* [Plain-text document sources]:
((
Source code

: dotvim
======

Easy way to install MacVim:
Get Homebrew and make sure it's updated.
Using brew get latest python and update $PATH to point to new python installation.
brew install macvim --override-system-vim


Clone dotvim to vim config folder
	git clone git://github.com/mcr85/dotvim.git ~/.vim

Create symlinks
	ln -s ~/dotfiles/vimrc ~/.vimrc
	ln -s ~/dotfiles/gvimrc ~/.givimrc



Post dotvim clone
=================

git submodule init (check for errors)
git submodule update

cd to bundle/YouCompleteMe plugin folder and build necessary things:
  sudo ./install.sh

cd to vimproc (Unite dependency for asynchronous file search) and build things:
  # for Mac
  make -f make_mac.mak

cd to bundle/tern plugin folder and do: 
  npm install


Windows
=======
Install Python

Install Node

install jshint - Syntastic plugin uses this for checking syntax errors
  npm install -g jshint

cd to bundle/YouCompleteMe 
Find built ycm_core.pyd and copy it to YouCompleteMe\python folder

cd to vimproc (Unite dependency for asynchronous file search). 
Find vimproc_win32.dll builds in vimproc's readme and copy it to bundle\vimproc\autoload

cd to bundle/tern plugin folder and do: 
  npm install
))
Among the entries, find every line holding "vimproc" and return it.

cd to vimproc (Unite dependency for asynchronous file search) and build things:
cd to vimproc (Unite dependency for asynchronous file search). 
Find vimproc_win32.dll builds in vimproc's readme and copy it to bundle\vimproc\autoload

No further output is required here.